Today, I will throw a few names that are trading at pessimistic prices, perhaps setting up the opportunity for extraordinary returns over the next few years. Investing in out-of-favor businesses requires a greater degree of patience, provided that the company has the ingredients to resurrect itself. Many businesses can enter a period of permanent decline, such as Eastman Kodak, and are best avoided.
But a name like McDermott International (MDR) is perhaps a different story. The company specializes in the engineering and installation of complex offshore oil and gas projects. Business has been tough in this industry for the past couple of years as regulation has put a chokehold on offshore drilling projects. Shares trade for $7, or a market cap of $1.6 billion. Earnings per share are expected to reach 80 cents in 2014, up from 43 cents this year.
McDermott has a clean balance sheet showing $100 million in debt and nearly $500 million in cash. Book value per share is $8. You don't have to go too far back to find a $30 share price attached to McDermott.
A lot of buzz recently surrounded the fertilizer industry when news that one of the two global cartels was breaking up. That would have the effect of reducing by 20% or more the prices of potash -- one of the three main plant nutrients. The immediate market reaction was the decline in fertilizer stocks by 20% or more. Potash Corp (POT), one of the largest fertilizer companies in the world, has seen its share price fall by over 25% the past two weeks.
It's true that if potash market prices drop, all else being equal, potash sellers will make less money. But one needs to look at the entire picture. It has now become much more difficult for any company, like BHP Billiton (BHP), which is constructing a multi-billion dollar greenfield potash plant, to make the numbers work.
I believe the threat of future new capacity coming may be a little premature. In the meantime, Potash has a collection of assets that are irreplaceable. And if potash makers can't make money at the new market price, capacity will shut down until money is made. Potash Corp is the lowest cost producer, so it will be first in line to make money.

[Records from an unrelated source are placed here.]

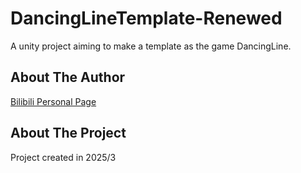 # DancingLineTemplate-Renewed
A unity project aiming to make a template as the game DancingLine.

## About The Author
[Bilibili Personal Page](https://space.bilibili.com/291841883?spm_id_from=333.1007.0.0)

## About The Project
  Project created in 2025/3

Mosaic (MOS), another big player in fertilizer but with less exposure to potash, also fell hard on the news. Trading at $41 a share, the company has a market cap of $17.3 billion and a balance sheet with nearly $3 billion in net cash. The price drop has also created a 2.4% yield, and Mosaic is likely to boost that dividend over time.
It's not silly to say that investing is part art. You have to envision a future scenario in which some of these battered companies can regain what they lost as they redevelop their businesses. If that scenario is justified by analysis and rational reasoning, then buying at battered prices is likely to be more rewarding than harmful.